Set the pictures aside and return each record below precisely as written.

• **SUPPLIED DATA**:

==*==

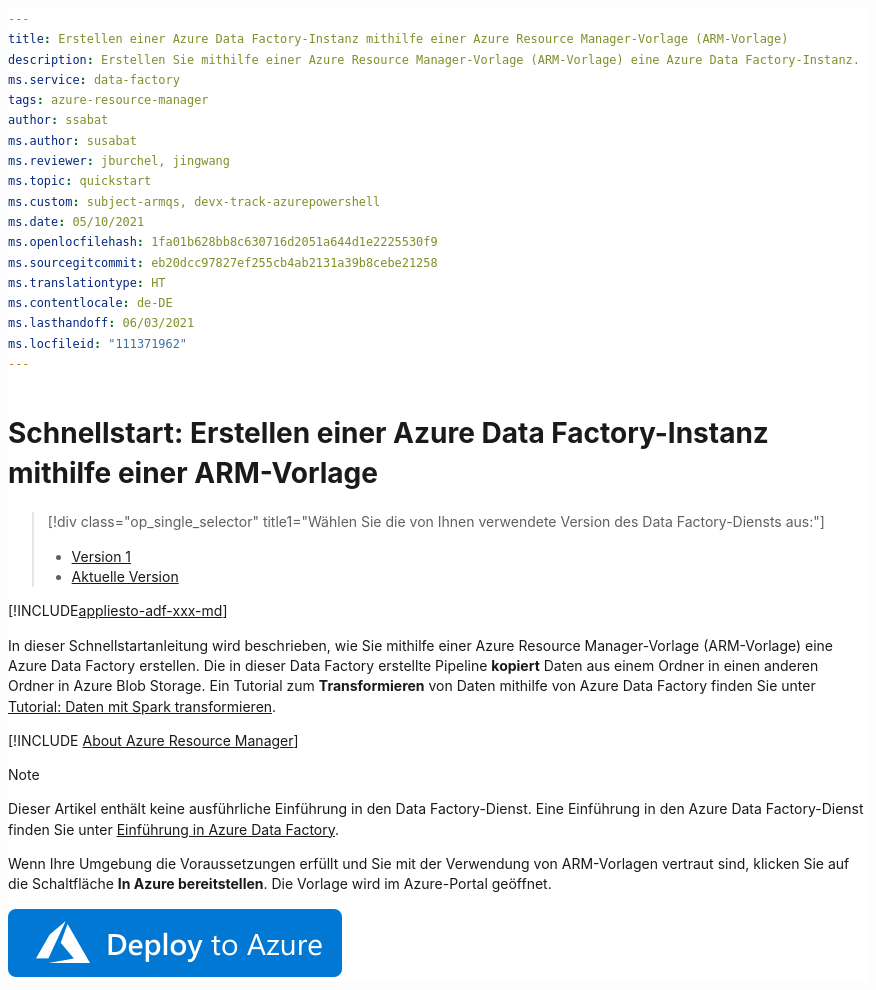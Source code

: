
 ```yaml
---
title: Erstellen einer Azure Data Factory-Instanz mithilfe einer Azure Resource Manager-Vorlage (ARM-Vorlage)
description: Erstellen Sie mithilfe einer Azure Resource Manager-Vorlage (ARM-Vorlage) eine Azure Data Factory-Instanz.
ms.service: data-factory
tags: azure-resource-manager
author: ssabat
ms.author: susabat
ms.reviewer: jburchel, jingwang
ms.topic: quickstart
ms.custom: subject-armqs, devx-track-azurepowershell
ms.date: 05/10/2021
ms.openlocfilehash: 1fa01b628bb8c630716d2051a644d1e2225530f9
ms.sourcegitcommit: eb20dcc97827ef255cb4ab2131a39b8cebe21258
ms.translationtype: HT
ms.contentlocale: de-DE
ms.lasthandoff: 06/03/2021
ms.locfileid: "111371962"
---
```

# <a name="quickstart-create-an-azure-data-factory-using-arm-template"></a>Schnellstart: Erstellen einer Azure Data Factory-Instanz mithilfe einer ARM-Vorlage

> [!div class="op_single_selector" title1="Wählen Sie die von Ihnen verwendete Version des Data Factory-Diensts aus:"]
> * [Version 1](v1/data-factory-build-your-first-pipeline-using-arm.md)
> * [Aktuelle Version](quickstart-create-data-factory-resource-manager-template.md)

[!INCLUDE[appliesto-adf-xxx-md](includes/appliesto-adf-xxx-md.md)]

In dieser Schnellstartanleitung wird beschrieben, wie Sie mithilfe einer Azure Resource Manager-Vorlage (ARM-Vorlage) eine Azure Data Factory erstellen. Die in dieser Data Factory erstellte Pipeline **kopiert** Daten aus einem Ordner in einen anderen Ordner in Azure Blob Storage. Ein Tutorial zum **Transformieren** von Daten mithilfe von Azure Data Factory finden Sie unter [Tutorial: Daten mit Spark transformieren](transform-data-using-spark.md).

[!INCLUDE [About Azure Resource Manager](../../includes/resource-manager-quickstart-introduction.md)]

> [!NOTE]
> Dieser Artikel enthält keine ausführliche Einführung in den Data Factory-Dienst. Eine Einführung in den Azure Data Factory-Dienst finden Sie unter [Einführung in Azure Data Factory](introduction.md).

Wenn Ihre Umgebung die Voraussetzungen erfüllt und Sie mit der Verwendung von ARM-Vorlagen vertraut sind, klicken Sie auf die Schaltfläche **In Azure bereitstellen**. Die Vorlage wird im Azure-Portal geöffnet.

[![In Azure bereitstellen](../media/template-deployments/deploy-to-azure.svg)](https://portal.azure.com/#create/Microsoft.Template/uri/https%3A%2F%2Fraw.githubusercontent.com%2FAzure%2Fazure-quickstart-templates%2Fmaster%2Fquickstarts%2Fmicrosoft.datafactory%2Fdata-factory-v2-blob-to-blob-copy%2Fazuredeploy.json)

==*==

• **RESULT OF THE EXERCISE**:
Source code

:
 ```yaml
---
title: Erstellen einer Azure Data Factory-Instanz mithilfe einer Azure Resource Manager-Vorlage (ARM-Vorlage)
description: Erstellen Sie mithilfe einer Azure Resource Manager-Vorlage (ARM-Vorlage) eine Azure Data Factory-Instanz.
ms.service: data-factory
tags: azure-resource-manager
author: ssabat
ms.author: susabat
ms.reviewer: jburchel, jingwang
ms.topic: quickstart
ms.custom: subject-armqs, devx-track-azurepowershell
ms.date: 05/10/2021
ms.openlocfilehash: 1fa01b628bb8c630716d2051a644d1e2225530f9
ms.sourcegitcommit: eb20dcc97827ef255cb4ab2131a39b8cebe21258
ms.translationtype: HT
ms.contentlocale: de-DE
ms.lasthandoff: 06/03/2021
ms.locfileid: "111371962"
---
```

# <a name="quickstart-create-an-azure-data-factory-using-arm-template"></a>Schnellstart: Erstellen einer Azure Data Factory-Instanz mithilfe einer ARM-Vorlage

> [!div class="op_single_selector" title1="Wählen Sie die von Ihnen verwendete Version des Data Factory-Diensts aus:"]
> * [Version 1](v1/data-factory-build-your-first-pipeline-using-arm.md)
> * [Aktuelle Version](quickstart-create-data-factory-resource-manager-template.md)

[!INCLUDE[appliesto-adf-xxx-md](includes/appliesto-adf-xxx-md.md)]

In dieser Schnellstartanleitung wird beschrieben, wie Sie mithilfe einer Azure Resource Manager-Vorlage (ARM-Vorlage) eine Azure Data Factory erstellen. Die in dieser Data Factory erstellte Pipeline **kopiert** Daten aus einem Ordner in einen anderen Ordner in Azure Blob Storage. Ein Tutorial zum **Transformieren** von Daten mithilfe von Azure Data Factory finden Sie unter [Tutorial: Daten mit Spark transformieren](transform-data-using-spark.md).

[!INCLUDE [About Azure Resource Manager](../../includes/resource-manager-quickstart-introduction.md)]

> [!NOTE]
> Dieser Artikel enthält keine ausführliche Einführung in den Data Factory-Dienst. Eine Einführung in den Azure Data Factory-Dienst finden Sie unter [Einführung in Azure Data Factory](introduction.md).

Wenn Ihre Umgebung die Voraussetzungen erfüllt und Sie mit der Verwendung von ARM-Vorlagen vertraut sind, klicken Sie auf die Schaltfläche **In Azure bereitstellen**. Die Vorlage wird im Azure-Portal geöffnet.

[![In Azure bereitstellen](../media/template-deployments/deploy-to-azure.svg)](https://portal.azure.com/#create/Microsoft.Template/uri/https%3A%2F%2Fraw.githubusercontent.com%2FAzure%2Fazure-quickstart-templates%2Fmaster%2Fquickstarts%2Fmicrosoft.datafactory%2Fdata-factory-v2-blob-to-blob-copy%2Fazuredeploy.json)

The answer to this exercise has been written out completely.